The state of connections that your function establishes during the initialization phase isn't guaranteed when Lambda resumes your function from a snapshot. Validate the state of your network connections and re-establish them as necessary. In most cases, network connections that an AWS SDK establishes automatically resume. For other connections, review the best practices.

Temporary data

Some functions download or initialize ephemeral data, such as temporary credentials or cached timestamps, during the initialization phase. Refresh ephemeral data in the function handler before using it, even when not using SnapStart.

SnapStart pricing

There's no additional cost for SnapStart. You're charged based on the number of requests for your functions, the time that it takes your code to run, and the memory configured for your function. Duration is calculated from the time that your code begins running until it returns or otherwise ends, rounded up to the nearest 1 ms.

Duration charges apply to code that runs in the function handler, initialization code that's declared outside of the handler, the time it takes for the runtime (JVM) to load, and any code that runs in a runtime hook. For more information about how Lambda calculates duration, see Monitoring for Lambda SnapStart.
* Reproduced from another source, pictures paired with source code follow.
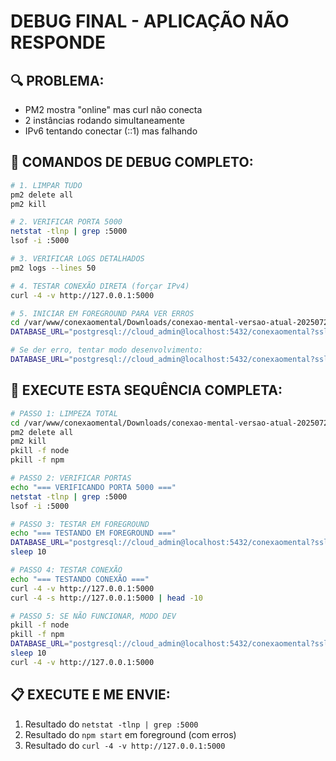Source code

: # DEBUG FINAL - APLICAÇÃO NÃO RESPONDE

## 🔍 PROBLEMA: 
- PM2 mostra "online" mas curl não conecta
- 2 instâncias rodando simultaneamente
- IPv6 tentando conectar (::1) mas falhando

## 🚨 COMANDOS DE DEBUG COMPLETO:

```bash
# 1. LIMPAR TUDO
pm2 delete all
pm2 kill

# 2. VERIFICAR PORTA 5000
netstat -tlnp | grep :5000
lsof -i :5000

# 3. VERIFICAR LOGS DETALHADOS
pm2 logs --lines 50

# 4. TESTAR CONEXÃO DIRETA (forçar IPv4)
curl -4 -v http://127.0.0.1:5000

# 5. INICIAR EM FOREGROUND PARA VER ERROS
cd /var/www/conexaomental/Downloads/conexao-mental-versao-atual-20250729
DATABASE_URL="postgresql://cloud_admin@localhost:5432/conexaomental?sslmode=disable" npm start

# Se der erro, tentar modo desenvolvimento:
DATABASE_URL="postgresql://cloud_admin@localhost:5432/conexaomental?sslmode=disable" npm run dev
```

## 🎯 EXECUTE ESTA SEQUÊNCIA COMPLETA:

```bash
# PASSO 1: LIMPEZA TOTAL
cd /var/www/conexaomental/Downloads/conexao-mental-versao-atual-20250729
pm2 delete all
pm2 kill
pkill -f node
pkill -f npm

# PASSO 2: VERIFICAR PORTAS
echo "=== VERIFICANDO PORTA 5000 ==="
netstat -tlnp | grep :5000
lsof -i :5000

# PASSO 3: TESTAR EM FOREGROUND
echo "=== TESTANDO EM FOREGROUND ==="
DATABASE_URL="postgresql://cloud_admin@localhost:5432/conexaomental?sslmode=disable" npm start &
sleep 10

# PASSO 4: TESTAR CONEXÃO
echo "=== TESTANDO CONEXÃO ==="
curl -4 -v http://127.0.0.1:5000
curl -4 -s http://127.0.0.1:5000 | head -10

# PASSO 5: SE NÃO FUNCIONAR, MODO DEV
pkill -f node
pkill -f npm
DATABASE_URL="postgresql://cloud_admin@localhost:5432/conexaomental?sslmode=disable" npm run dev &
sleep 10
curl -4 -v http://127.0.0.1:5000
```

## 📋 EXECUTE E ME ENVIE:
1. Resultado do `netstat -tlnp | grep :5000`
2. Resultado do `npm start` em foreground (com erros)
3. Resultado do `curl -4 -v http://127.0.0.1:5000`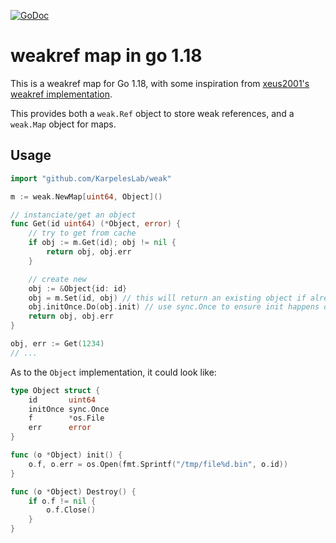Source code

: [![GoDoc](https://godoc.org/github.com/KarpelesLab/weak?status.svg)](https://godoc.org/github.com/KarpelesLab/weak)

# weakref map in go 1.18

This is a weakref map for Go 1.18, with some inspiration from [xeus2001's weakref implementation](https://github.com/xeus2001/go-weak).

This provides both a `weak.Ref` object to store weak references, and a `weak.Map` object for maps.

## Usage

```go
import "github.com/KarpelesLab/weak"

m := weak.NewMap[uint64, Object]()

// instanciate/get an object
func Get(id uint64) (*Object, error) {
	// try to get from cache
	if obj := m.Get(id); obj != nil {
		return obj, obj.err
	}

	// create new
	obj := &Object{id: id}
	obj = m.Set(id, obj) // this will return an existing object if already existing
	obj.initOnce.Do(obj.init) // use sync.Once to ensure init happens only once
	return obj, obj.err
}

obj, err := Get(1234)
// ...
```

As to the `Object` implementation, it could look like:

```go
type Object struct {
	id       uint64
	initOnce sync.Once
	f        *os.File
	err      error
}

func (o *Object) init() {
	o.f, o.err = os.Open(fmt.Sprintf("/tmp/file%d.bin", o.id))
}

func (o *Object) Destroy() {
	if o.f != nil {
		o.f.Close()
	}
}
```
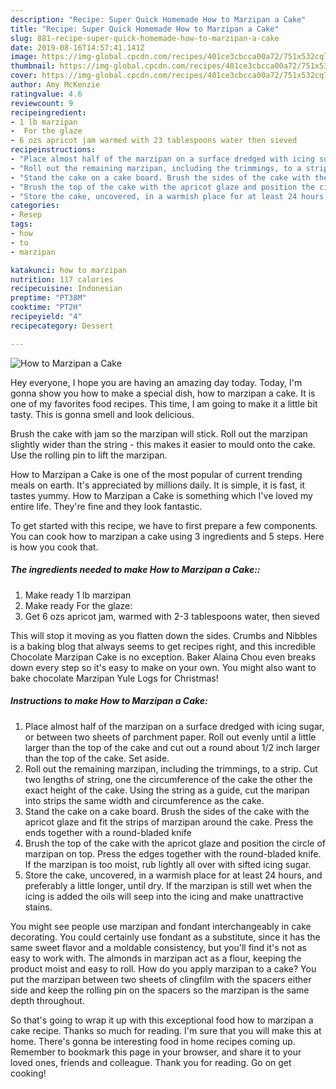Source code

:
 ```yaml
---
description: "Recipe: Super Quick Homemade How to Marzipan a Cake"
title: "Recipe: Super Quick Homemade How to Marzipan a Cake"
slug: 881-recipe-super-quick-homemade-how-to-marzipan-a-cake
date: 2019-08-16T14:57:41.141Z
image: https://img-global.cpcdn.com/recipes/401ce3cbcca00a72/751x532cq70/how-to-marzipan-a-cake-recipe-main-photo.jpg
thumbnail: https://img-global.cpcdn.com/recipes/401ce3cbcca00a72/751x532cq70/how-to-marzipan-a-cake-recipe-main-photo.jpg
cover: https://img-global.cpcdn.com/recipes/401ce3cbcca00a72/751x532cq70/how-to-marzipan-a-cake-recipe-main-photo.jpg
author: Amy McKenzie
ratingvalue: 4.6
reviewcount: 9
recipeingredient:
- 1 lb marzipan
-  For the glaze
- 6 ozs apricot jam warmed with 23 tablespoons water then sieved
recipeinstructions:
- "Place almost half of the marzipan on a surface dredged with icing sugar, or between two sheets of parchment paper. Roll out evenly until a little larger than the top of the cake and cut out a round about 1/2 inch larger than the top of the cake. Set aside."
- "Roll out the remaining marzipan, including the trimmings, to a strip. Cut two lengths of string, one the circumference of the cake the other the exact height of the cake. Using the string as a guide, cut the maripan into strips the same width and circumference as the cake."
- "Stand the cake on a cake board. Brush the sides of the cake with the apricot glaze and fit the strips of marzipan around the cake. Press the ends together with a round-bladed knife"
- "Brush the top of the cake with the apricot glaze and position the circle of marzipan on top. Press the edges together with the round-bladed knife. If the marzipan is too moist, rub lightly all over with sifted icing sugar."
- "Store the cake, uncovered, in a warmish place for at least 24 hours, and preferably a little longer, until dry. If the marzipan is still wet when the icing is added the oils will seep into the icing and make unattractive stains."
categories:
- Resep
tags:
- how
- to
- marzipan

katakunci: how to marzipan
nutrition: 117 calories
recipecuisine: Indonesian
preptime: "PT38M"
cooktime: "PT2H"
recipeyield: "4"
recipecategory: Dessert

---
```



![How to Marzipan a Cake](https://img-global.cpcdn.com/recipes/401ce3cbcca00a72/751x532cq70/how-to-marzipan-a-cake-recipe-main-photo.jpg)

Hey everyone, I hope you are having an amazing day today. Today, I'm gonna show you how to make a special dish, how to marzipan a cake. It is one of my favorites food recipes. This time, I am going to make it a little bit tasty. This is gonna smell and look delicious.

Brush the cake with jam so the marzipan will stick. Roll out the marzipan slightly wider than the string - this makes it easier to mould onto the cake. Use the rolling pin to lift the marzipan.

How to Marzipan a Cake is one of the most popular of current trending meals on earth. It's appreciated by millions daily. It is simple, it is fast, it tastes yummy. How to Marzipan a Cake is something which I've loved my entire life. They're fine and they look fantastic.


To get started with this recipe, we have to first prepare a few components. You can cook how to marzipan a cake using 3 ingredients and 5 steps. Here is how you cook that.

##### The ingredients needed to make How to Marzipan a Cake::

1. Make ready 1 lb marzipan
1. Make ready  For the glaze:
1. Get 6 ozs apricot jam, warmed with 2-3 tablespoons water, then sieved


This will stop it moving as you flatten down the sides. Crumbs and Nibbles is a baking blog that always seems to get recipes right, and this incredible Chocolate Marzipan Cake is no exception. Baker Alaina Chou even breaks down every step so it&#39;s easy to make on your own. You might also want to bake chocolate Marzipan Yule Logs for Christmas! 

##### Instructions to make How to Marzipan a Cake:

1. Place almost half of the marzipan on a surface dredged with icing sugar, or between two sheets of parchment paper. Roll out evenly until a little larger than the top of the cake and cut out a round about 1/2 inch larger than the top of the cake. Set aside.
1. Roll out the remaining marzipan, including the trimmings, to a strip. Cut two lengths of string, one the circumference of the cake the other the exact height of the cake. Using the string as a guide, cut the maripan into strips the same width and circumference as the cake.
1. Stand the cake on a cake board. Brush the sides of the cake with the apricot glaze and fit the strips of marzipan around the cake. Press the ends together with a round-bladed knife
1. Brush the top of the cake with the apricot glaze and position the circle of marzipan on top. Press the edges together with the round-bladed knife. If the marzipan is too moist, rub lightly all over with sifted icing sugar.
1. Store the cake, uncovered, in a warmish place for at least 24 hours, and preferably a little longer, until dry. If the marzipan is still wet when the icing is added the oils will seep into the icing and make unattractive stains.


You might see people use marzipan and fondant interchangeably in cake decorating. You could certainly use fondant as a substitute, since it has the same sweet flavor and a moldable consistency, but you&#39;ll find it&#39;s not as easy to work with. The almonds in marzipan act as a flour, keeping the product moist and easy to roll. How do you apply marzipan to a cake? You put the marzipan between two sheets of clingfilm with the spacers either side and keep the rolling pin on the spacers so the marzipan is the same depth throughout. 

So that's going to wrap it up with this exceptional food how to marzipan a cake recipe. Thanks so much for reading. I'm sure that you will make this at home. There's gonna be interesting food in home recipes coming up. Remember to bookmark this page in your browser, and share it to your loved ones, friends and colleague. Thank you for reading. Go on get cooking!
For functions configured with SnapStart, Lambda periodically recycles the execution environments and re-runs your initialization code. For resiliency, Lambda creates snapshots in multiple Availability Zones. Charges apply each time that Lambda re-runs your initialization code in another Availability Zone. For more information about how Lambda calculates charges, see AWS Lambda Pricing.

Comparing Lambda SnapStart and provisioned concurrency

Both Lambda SnapStart and provisioned concurrency can reduce cold starts and outlier latencies when a function scales up. SnapStart helps you improve startup performance by up to 10x at no extra cost. Provisioned concurrency keeps functions initialized and ready to respond in double-digit milliseconds. Configuring provisioned concurrency incurs charges to your AWS account. Use provisioned concurrency if your application has strict cold start latency requirements. You can't use both SnapStart and provisioned concurrency on the same function version.


SnapStart works best when used with function invocations at scale. Functions that are invoked infrequently might not experience the same performance improvements.

Additional resources

In addition to reading the other topics in this chapter, we also recommend that you try the Starting up faster with AWS Lambda SnapStart workshop and watch the Fast cold starts for your Java functions session from AWS re:Invent 2022.